古びた宿の扉を押し開けると、油の匂いと温かな灯火が彼を迎える。
帳場で小さな鍵を受け取り、軋む階段を上がる。その一段ごとに、体の重さが増していくようだった。
二階の小部屋。木の机と寝台がひとつ、壁には小さな窓。質素そのものの空間。
けれど――森の闇で背を預けるしかなかった夜に比べれば、この狭ささえ安らぎに思える。

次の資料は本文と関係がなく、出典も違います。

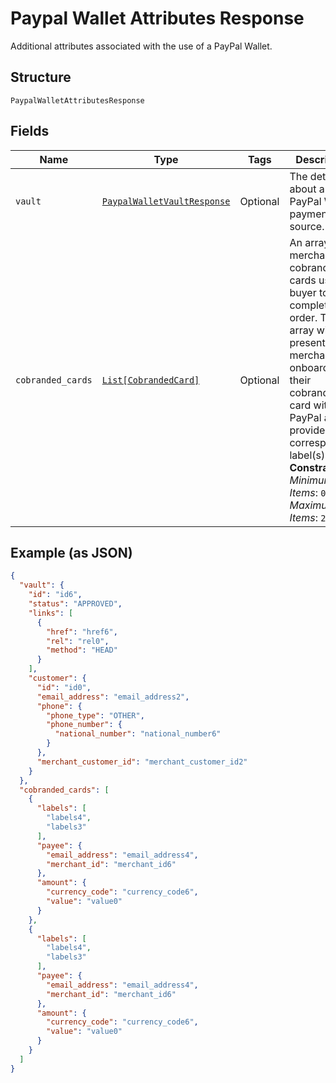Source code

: 
# Paypal Wallet Attributes Response

Additional attributes associated with the use of a PayPal Wallet.

## Structure

`PaypalWalletAttributesResponse`

## Fields

| Name | Type | Tags | Description |
|  --- | --- | --- | --- |
| `vault` | [`PaypalWalletVaultResponse`](../../doc/models/paypal-wallet-vault-response.md) | Optional | The details about a saved PayPal Wallet payment source. |
| `cobranded_cards` | [`List[CobrandedCard]`](../../doc/models/cobranded-card.md) | Optional | An array of merchant cobranded cards used by buyer to complete an order. This array will be present if a merchant has onboarded their cobranded card with PayPal and provided corresponding label(s).<br>**Constraints**: *Minimum Items*: `0`, *Maximum Items*: `25` |

## Example (as JSON)

```json
{
  "vault": {
    "id": "id6",
    "status": "APPROVED",
    "links": [
      {
        "href": "href6",
        "rel": "rel0",
        "method": "HEAD"
      }
    ],
    "customer": {
      "id": "id0",
      "email_address": "email_address2",
      "phone": {
        "phone_type": "OTHER",
        "phone_number": {
          "national_number": "national_number6"
        }
      },
      "merchant_customer_id": "merchant_customer_id2"
    }
  },
  "cobranded_cards": [
    {
      "labels": [
        "labels4",
        "labels3"
      ],
      "payee": {
        "email_address": "email_address4",
        "merchant_id": "merchant_id6"
      },
      "amount": {
        "currency_code": "currency_code6",
        "value": "value0"
      }
    },
    {
      "labels": [
        "labels4",
        "labels3"
      ],
      "payee": {
        "email_address": "email_address4",
        "merchant_id": "merchant_id6"
      },
      "amount": {
        "currency_code": "currency_code6",
        "value": "value0"
      }
    }
  ]
}
```

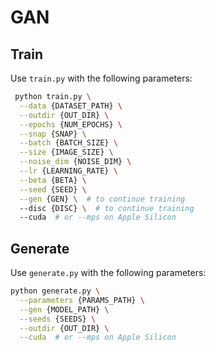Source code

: # GAN

## Train

Use `train.py` with the following parameters:

```bash
 python train.py \
  --data {DATASET_PATH} \
  --outdir {OUT_DIR} \
  --epochs {NUM_EPOCHS} \
  --snap {SNAP} \
  --batch {BATCH_SIZE} \
  --size {IMAGE_SIZE} \
  --noise_dim {NOISE_DIM} \
  --lr {LEARNING_RATE} \
  --beta {BETA} \
  --seed {SEED} \
  --gen {GEN} \  # to continue training
  --disc {DISC} \  # to continue training
  --cuda  # or --mps on Apple Silicon      
```

## Generate

Use `generate.py` with the following parameters:

```bash
python generate.py \
  --parameters {PARAMS_PATH} \
  --gen {MODEL_PATH} \
  --seeds {SEEDS} \
  --outdir {OUT_DIR} \
  --cuda  # or --mps on Apple Silicon
```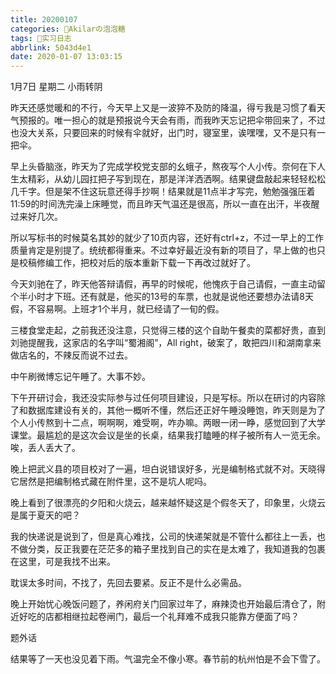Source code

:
 ```yaml
---
title: 20200107
categories: 🍬Akilarの泡泡糖
tags: 💼实习日志
abbrlink: 5043d4e1
date: 2020-01-07 13:03:15
---
```

1月7日 星期二 小雨转阴

昨天还感觉暖和的不行，今天早上又是一波猝不及防的降温，得亏我是习惯了看天气预报的。唯一担心的就是预报说今天会有雨，而我昨天忘记把伞带回来了，不过也没大关系，只要回来的时候有伞就好，出门时，寝室里，诶嘿嘿，又不是只有一把伞。

早上头昏脑涨，昨天为了完成学校党支部的幺蛾子，熬夜写个人小传。奈何在下人生太精彩，从幼儿园扛把子写到现在，那是洋洋洒洒啊。结果键盘敲起来轻轻松松几千字。但是架不住这玩意还得手抄啊！结果就是11点半才写完，勉勉强强压着11:59的时间洗完澡上床睡觉，而且昨天气温还是很高，所以一直在出汗，半夜醒过来好几次。

所以写标书的时候莫名其妙的就少了10页内容，还好有ctrl+z，不过一早上的工作质量肯定是别提了。统统都得重来。不过幸好最近没有新的项目了，早上做的也只是校稿修编工作，把校对后的版本重新下载一下再改过就好了。

今天刘驰在了，昨天他答辩请假，再早的时候呢，他愧疚于自己请假，一直主动留个半小时才下班。还有就是，他买的13号的车票，也就是说他还要想办法请8天假，不容易啊。上班才1个半月，就已经请了一旬的假。

三楼食堂走起，之前我还没注意，只觉得三楼的这个自助午餐卖的菜都好贵，直到刘驰提醒我，这家店的名字叫“蜀湘阁”，All right，破案了，敢把四川和湖南拿来做店名的，不辣反而说不过去。

中午刷微博忘记午睡了。大事不妙。

下午开研讨会，我还没实际参与过任何项目建设，只是写标。所以在研讨的内容除了和数据库建设有关的，其他一概听不懂，然后还正好午睡没睡饱，昨天则是为了个人小传熬到十二点，啊啊啊，难受啊，咋办嘛。两眼一闭一睁，感觉回到了大学课堂。最尴尬的是这次会议是坐的长桌，结果我打瞌睡的样子被所有人一览无余。唉，丢人丢大了。

晚上把武义县的项目校对了一遍，坦白说错误好多，光是编制格式就不对。天晓得它居然是把编制格式藏在附件里，这不是坑人呢吗。

晚上看到了很漂亮的夕阳和火烧云，越来越怀疑这是个假冬天了，印象里，火烧云是属于夏天的吧？

我的快递说是说到了，但是真心难找，公司的快递架就是不管什么都往上一丢，也不做分类，反正我要在茫茫多的箱子里找到自己的实在是太难了，我知道我的包裹在这里，可是我找不出来。

耽误太多时间，不找了，先回去要紧。反正不是什么必需品。

晚上开始忧心晚饭问题了，养闲府关门回家过年了，麻辣烫也开始最后清仓了，附近好吃的店都相继拉起卷闸门，最后一个礼拜难不成我只能靠方便面了吗？

题外话

结果等了一天也没见着下雨。气温完全不像小寒。春节前的杭州怕是不会下雪了。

荷を下ろすと、緊張の糸が切れたように体から力が抜けた。
寝台に腰を落とした瞬間、肩の痛みと全身の疲労が一気に押し寄せる。
「……今日は、疲れた」
ぽつりと漏れた声は、誰に届くでもなく、闇に吸い込まれていった。
まぶたが重く閉じていく中、リアンはかろうじて言葉を繋ぐ。
「……明日、教会支部に行くか」
その呟きは決意というより、願いに近かった。
導き手として歩み続けるために――自分の居場所を確かめるために。
次の瞬間、眠りが全てを攫っていった。
部屋には彼の浅い寝息と、灯火の揺らめきだけが残された。